--- Data under study Enclosed Below ---

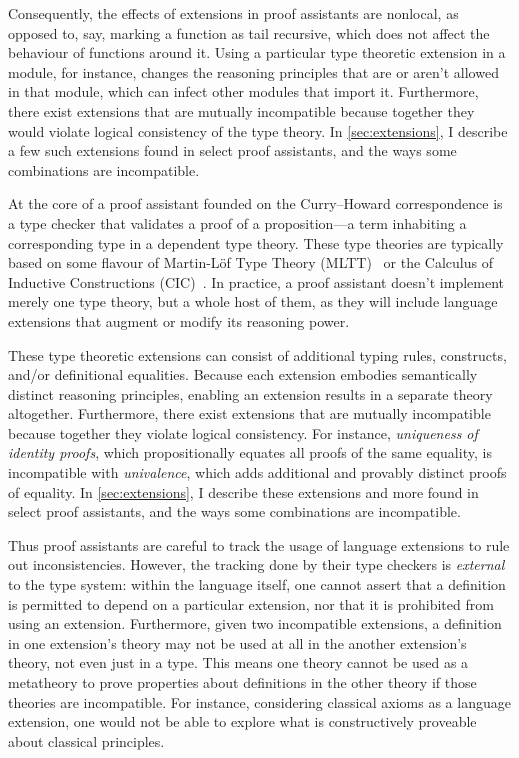 \documentclass{article}
\begin{document}
Consequently, the effects of extensions in proof assistants are nonlocal,
as opposed to, say, marking a function as tail recursive,
which does not affect the behaviour of functions around it.
Using a particular type theoretic extension in a module, for instance,
changes the reasoning principles that are or aren't allowed in that module,
which can infect other modules that import it.
Furthermore, there exist extensions that are mutually incompatible
because together they would violate logical consistency of the type theory.
In \cref{sec:extensions},
I describe a few such extensions found in select proof assistants,
and the ways some combinations are incompatible.
\fi

At the core of a proof assistant founded on the Curry--Howard correspondence
is a type checker that validates a proof of a proposition---a term inhabiting
a corresponding type in a dependent type theory.
These type theories are typically based on some flavour of
Martin-L\"of Type Theory (MLTT)~\citep{mltt}
or the Calculus of Inductive Constructions (CIC)~\citep{cic}.
In practice, a proof assistant doesn't implement merely one type theory,
but a whole host of them, as they will include language extensions
that augment or modify its reasoning power.

These type theoretic extensions can consist of additional typing rules,
constructs, and/or definitional equalities.
Because each extension embodies semantically distinct reasoning principles,
enabling an extension results in a separate theory altogether.
Furthermore, there exist extensions that are mutually incompatible
because together they violate logical consistency.
For instance, \emph{uniqueness of identity proofs},
which propositionally equates all proofs of the same equality,
is incompatible with \emph{univalence},
which adds additional and provably distinct proofs of equality.
In \cref{sec:extensions},
I describe these extensions and more found in select proof assistants,
and the ways some combinations are incompatible.

Thus proof assistants are careful to track
the usage of language extensions to rule out inconsistencies.
However, the tracking done by their type checkers is \emph{external} to the type system:
within the language itself,
one cannot assert that a definition is permitted to depend on a particular extension,
nor that it is prohibited from using an extension.
Furthermore, given two incompatible extensions,
a definition in one extension's theory may not be used at all
in the another extension's theory, not even just in a type.
This means one theory cannot be used as a metatheory
to prove properties about definitions in the other theory
if those theories are incompatible.
For instance, considering classical axioms as a language extension,
one would not be able to explore what is constructively proveable
about classical principles.
\end{document}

--- End of Enclosed Data under study ---

Goal of the exercise: Output, exactly and with nothing else, the lines from the line containing "which adds additional" to the end of the entries.

Result below:
which adds additional and provably distinct proofs of equality.
In \cref{sec:extensions},
I describe these extensions and more found in select proof assistants,
and the ways some combinations are incompatible.

Thus proof assistants are careful to track
the usage of language extensions to rule out inconsistencies.
However, the tracking done by their type checkers is \emph{external} to the type system:
within the language itself,
one cannot assert that a definition is permitted to depend on a particular extension,
nor that it is prohibited from using an extension.
Furthermore, given two incompatible extensions,
a definition in one extension's theory may not be used at all
in the another extension's theory, not even just in a type.
This means one theory cannot be used as a metatheory
to prove properties about definitions in the other theory
if those theories are incompatible.
For instance, considering classical axioms as a language extension,
one would not be able to explore what is constructively proveable
about classical principles.
\end{document}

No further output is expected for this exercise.